My current problem: I want to fire a narrow beam of visible LED light (not laser, regulations too complex) at a sensor to produce a signal that can be fed into the mic jack on a PC. The resulting pulse. These devices often used in pairs to start/stop a timer to measure acceleration etc but a single one could be used by reflection to count the rotation speed of a fan etc.

Photodiodes and Phototransistors are unknown to me and I have found comments on here (Q22414) like:

Photodiodes may be operated either forward or reverse biased. Forward biased gives most output. Reverse biased gives most speed. and is noisier. Reverse biased mode is most usually used.

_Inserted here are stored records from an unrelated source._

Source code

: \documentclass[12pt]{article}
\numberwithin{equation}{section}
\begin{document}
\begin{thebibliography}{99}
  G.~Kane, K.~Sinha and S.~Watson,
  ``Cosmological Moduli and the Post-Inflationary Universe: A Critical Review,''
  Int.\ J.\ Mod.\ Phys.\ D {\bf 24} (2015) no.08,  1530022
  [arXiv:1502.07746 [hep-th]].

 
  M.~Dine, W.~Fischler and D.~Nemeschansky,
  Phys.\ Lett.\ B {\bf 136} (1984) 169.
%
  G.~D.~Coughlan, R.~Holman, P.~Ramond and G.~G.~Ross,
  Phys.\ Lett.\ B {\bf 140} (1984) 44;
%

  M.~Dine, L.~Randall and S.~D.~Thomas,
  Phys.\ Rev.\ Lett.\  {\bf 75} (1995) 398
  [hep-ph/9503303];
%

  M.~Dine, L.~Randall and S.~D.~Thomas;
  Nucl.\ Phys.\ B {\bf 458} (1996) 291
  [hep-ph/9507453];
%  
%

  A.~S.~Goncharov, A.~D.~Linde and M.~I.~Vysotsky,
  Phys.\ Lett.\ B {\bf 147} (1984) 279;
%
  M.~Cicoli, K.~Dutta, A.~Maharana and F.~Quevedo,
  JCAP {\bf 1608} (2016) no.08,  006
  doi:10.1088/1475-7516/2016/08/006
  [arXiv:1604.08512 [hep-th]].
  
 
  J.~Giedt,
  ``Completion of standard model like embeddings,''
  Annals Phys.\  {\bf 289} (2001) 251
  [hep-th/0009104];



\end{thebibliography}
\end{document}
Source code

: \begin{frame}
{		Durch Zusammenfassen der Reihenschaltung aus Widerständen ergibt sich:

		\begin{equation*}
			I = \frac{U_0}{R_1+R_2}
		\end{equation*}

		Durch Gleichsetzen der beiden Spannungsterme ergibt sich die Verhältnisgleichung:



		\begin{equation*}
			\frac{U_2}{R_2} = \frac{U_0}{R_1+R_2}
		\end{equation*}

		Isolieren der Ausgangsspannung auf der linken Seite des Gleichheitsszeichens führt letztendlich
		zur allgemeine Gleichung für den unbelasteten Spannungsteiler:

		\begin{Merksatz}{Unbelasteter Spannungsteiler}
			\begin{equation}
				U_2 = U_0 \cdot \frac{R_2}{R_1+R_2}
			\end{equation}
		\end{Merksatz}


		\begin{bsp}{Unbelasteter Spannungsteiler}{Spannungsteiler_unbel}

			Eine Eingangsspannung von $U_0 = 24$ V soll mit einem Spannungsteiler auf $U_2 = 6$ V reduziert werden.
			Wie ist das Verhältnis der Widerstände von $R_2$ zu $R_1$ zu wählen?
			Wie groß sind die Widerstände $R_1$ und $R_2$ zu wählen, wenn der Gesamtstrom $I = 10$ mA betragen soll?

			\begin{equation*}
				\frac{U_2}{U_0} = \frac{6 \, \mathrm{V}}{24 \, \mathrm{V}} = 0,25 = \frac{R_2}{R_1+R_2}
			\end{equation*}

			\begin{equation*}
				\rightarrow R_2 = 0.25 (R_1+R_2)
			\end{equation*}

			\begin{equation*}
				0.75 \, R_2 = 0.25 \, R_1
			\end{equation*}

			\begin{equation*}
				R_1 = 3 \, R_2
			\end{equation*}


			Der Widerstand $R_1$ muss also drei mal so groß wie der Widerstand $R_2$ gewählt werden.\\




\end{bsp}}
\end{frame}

I'm thinking that forward bias would be better for me, but where do phototransistors fit in? I suspect that photodarlingtons are a little slow. Help!

My ideal circuit has no IC's, a very low component count and is really cheap. That way any unskilled solderer has a chance of building or repairing it and if it gets lost/broken then it's not a big deal.


Oops, I'm trying to reply to comments below but there is a short message length available.

I've got one device working already. A tiny box with 3 leads - one to USB as power supply, one to computer mic input and one with bead thermistor. Inside box is a 555 running at about 9kHz outputting to an R + 2.2V zener - this gives stable square voltage without risk of frying the mic input to computer. The output from that goes across another R + thermistor which gives me a square wave with amplitude varying with temperature.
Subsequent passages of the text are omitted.